Some of the Uppsala Slavicist work with Slavic manuscripts, older printed books and periodicals. The research focuses, in addition to the description, cataloging and digitisation of the material, on analysis of the linguistic and culture-historical importance of older texts. A different part of the Slavic historical linguistic research focuses on more profound linguistic historical connections and historical dialectology. Modern, primarily Russian, linguistics is also part of our panoply.
Slavic literary and culture studies
Research on literary and culture studies within Slavic languages include primarily Polish and Russian literature, but Bulgarian and Serbian literature and history of ideas are represented. An important part of the research is the role of the language in post-socialistic societies, not least in Russia.

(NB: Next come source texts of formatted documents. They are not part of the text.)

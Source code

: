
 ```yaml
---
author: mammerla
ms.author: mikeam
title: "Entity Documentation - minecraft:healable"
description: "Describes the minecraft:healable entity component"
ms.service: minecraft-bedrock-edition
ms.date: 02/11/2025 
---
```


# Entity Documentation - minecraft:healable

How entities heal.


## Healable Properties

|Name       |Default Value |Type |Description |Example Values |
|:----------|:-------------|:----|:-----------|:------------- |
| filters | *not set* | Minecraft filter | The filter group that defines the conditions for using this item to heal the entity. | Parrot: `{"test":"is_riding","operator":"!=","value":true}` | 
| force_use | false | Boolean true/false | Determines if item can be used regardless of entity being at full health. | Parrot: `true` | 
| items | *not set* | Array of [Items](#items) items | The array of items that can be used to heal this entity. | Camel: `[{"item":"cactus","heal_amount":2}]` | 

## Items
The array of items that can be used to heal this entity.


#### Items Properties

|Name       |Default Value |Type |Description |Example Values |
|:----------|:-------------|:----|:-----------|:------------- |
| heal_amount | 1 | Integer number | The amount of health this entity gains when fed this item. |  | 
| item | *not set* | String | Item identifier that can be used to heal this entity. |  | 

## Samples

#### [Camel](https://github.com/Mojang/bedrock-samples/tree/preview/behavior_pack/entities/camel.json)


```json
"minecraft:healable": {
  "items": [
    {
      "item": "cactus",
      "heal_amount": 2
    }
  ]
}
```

- Maria Engström: “No(w)stalgia of Modernity: Neo-Soviet Myth in Contemporary Russian Culture and Politics”
- Jussi Nuorluoto: “Historical Phonology of Slavic” (Opus Magnum: “Metaphony in Slavic”)
- Jussi Nuorluoto: “Finnisch-ugrische, altnordische und nordostslavische Namenkunde”
- Karine Åkerman Sarkisian: “Cultural evolution of texts”
- Daniela Assenova is studying the reception of Bulgarian literature from the context of the Nobel Prize in Literature.
- Olena Jansson studies Russian 17th century translations of Szymon Starowolski's book “The court of the Turkish Emperor”.
- Eva Nygren is studying the catalogued material in the Skokloster castle collection of Polish literature.
- Johan Muskala studies a Russian herbal from the 16th century (translated from Low German) from a textological and translation technical point of view.